Il tema del rientro, mediato come è, qui, dall’organizzazione di un lavoro, funziona prima di tutto come pratica conoscitiva, di segreti e relazioni sociali. 
La scelta dell’autore di un racconto tutto in soggettiva, con al centro personaggi e contesti marginali, rispetto ai grandi fatti della storia contemporanea, crea effetti surreali. 
Come è per le città, Roma e Torino, in cui il romanzo è in parte ambientato, e che subiscono una suggestiva inversione di ruoli. 
Se Roma non è qui la città del tirare a campare, dell’ozio, indotto o cercato, come la conosciamo in molta della narrativa e cinematografia, del secondo dopoguerra, soprattutto, Torino non è un centro industriale fra i più importanti del Nord Italia e con una forte concentrazione, e cultura, operaia.

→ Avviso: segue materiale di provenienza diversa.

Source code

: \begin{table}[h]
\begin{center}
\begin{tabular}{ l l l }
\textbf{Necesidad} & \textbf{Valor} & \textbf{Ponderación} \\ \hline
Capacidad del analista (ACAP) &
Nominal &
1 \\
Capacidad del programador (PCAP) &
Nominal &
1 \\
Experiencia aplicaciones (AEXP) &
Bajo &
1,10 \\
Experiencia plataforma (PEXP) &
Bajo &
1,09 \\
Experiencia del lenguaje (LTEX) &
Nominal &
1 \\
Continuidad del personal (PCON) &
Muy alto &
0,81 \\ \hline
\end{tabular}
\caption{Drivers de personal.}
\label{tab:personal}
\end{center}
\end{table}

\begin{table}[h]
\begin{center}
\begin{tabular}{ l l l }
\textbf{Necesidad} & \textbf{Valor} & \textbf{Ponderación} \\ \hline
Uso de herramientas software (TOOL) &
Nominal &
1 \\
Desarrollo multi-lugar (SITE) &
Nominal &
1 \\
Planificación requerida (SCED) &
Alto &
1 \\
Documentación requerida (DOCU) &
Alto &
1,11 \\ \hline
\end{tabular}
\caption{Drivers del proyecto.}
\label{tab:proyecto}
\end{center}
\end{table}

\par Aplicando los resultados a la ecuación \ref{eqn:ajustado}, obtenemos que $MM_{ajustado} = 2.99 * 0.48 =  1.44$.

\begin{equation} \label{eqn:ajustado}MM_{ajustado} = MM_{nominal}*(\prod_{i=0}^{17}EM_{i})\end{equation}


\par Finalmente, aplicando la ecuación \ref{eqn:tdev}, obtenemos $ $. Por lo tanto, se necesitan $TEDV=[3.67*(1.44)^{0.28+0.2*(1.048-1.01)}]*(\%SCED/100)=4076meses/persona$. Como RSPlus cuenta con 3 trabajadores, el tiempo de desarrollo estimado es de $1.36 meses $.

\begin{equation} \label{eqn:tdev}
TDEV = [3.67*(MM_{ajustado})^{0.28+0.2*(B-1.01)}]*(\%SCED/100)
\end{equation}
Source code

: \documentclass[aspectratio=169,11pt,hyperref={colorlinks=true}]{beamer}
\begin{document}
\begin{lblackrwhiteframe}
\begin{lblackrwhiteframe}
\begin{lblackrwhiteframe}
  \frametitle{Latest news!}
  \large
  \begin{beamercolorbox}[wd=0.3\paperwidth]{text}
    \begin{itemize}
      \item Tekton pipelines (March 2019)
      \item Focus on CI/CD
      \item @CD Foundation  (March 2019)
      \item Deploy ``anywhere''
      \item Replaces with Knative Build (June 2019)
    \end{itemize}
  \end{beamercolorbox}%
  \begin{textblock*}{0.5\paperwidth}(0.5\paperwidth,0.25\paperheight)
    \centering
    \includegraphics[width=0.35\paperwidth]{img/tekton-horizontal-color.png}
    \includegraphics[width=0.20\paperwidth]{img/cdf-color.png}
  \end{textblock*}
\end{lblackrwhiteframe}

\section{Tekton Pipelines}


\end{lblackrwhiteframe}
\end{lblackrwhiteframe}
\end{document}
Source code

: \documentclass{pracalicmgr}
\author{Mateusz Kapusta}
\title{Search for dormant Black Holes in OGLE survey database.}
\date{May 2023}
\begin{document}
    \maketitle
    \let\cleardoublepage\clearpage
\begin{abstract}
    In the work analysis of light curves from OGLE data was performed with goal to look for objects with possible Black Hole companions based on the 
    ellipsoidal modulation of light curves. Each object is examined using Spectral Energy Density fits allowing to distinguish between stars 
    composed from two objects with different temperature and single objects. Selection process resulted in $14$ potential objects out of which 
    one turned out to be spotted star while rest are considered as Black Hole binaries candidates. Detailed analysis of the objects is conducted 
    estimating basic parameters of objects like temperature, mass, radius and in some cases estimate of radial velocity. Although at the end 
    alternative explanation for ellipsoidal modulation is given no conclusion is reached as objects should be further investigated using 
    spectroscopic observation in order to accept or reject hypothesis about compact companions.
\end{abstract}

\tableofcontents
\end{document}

Guerra o no, a Roma si lavora, si agisce, ci si muove. 
Certo, con modalità particolari («il discorso più filato lo facemmo a tavola al Columbia, mentre gli altri ballavano»), folcloristiche quasi («A metà di una discussione, entrava un tale, una tale, attaccava a parlar lui, ci si alzava, si diceva: “Bisogna tenerne conto”. Mancava sempre qualcuno, quello che aveva cominciato»),  modalità che si reggono sull’incomprensione, sull’improvvisazione («al telefono, con Roma non ci si poteva intendere. Mi dicevano: «Ci fidiamo; fai tu», e il giorno dopo telegrafavano che aspettassi una lettera») ma si lavora. 
È Torino ad essere indolente, statica, un posto dove avere un mestiere serve a posizionarsi, a rivestire ruoli, a chiedere favori. 
Pensiamo a Febo, l’architetto che dovrebbe aiutare Clelia nel negozio e che si allarga, invece, a cercare di farsi delle storie, e non solo con lei, come se perno della sua attività fosse il “farsi delle storie”, («Mi dovete un compenso. Stanotte la passiamo insieme»); pensiamo a  Morelli, proprietario terriero, conosciuto a Roma, in là con gli anni, tutto intento a navigare nella Torino bene in virtù delle sue pratiche mondane, e che farà per Clelia da Cicerone nei quartieri alti.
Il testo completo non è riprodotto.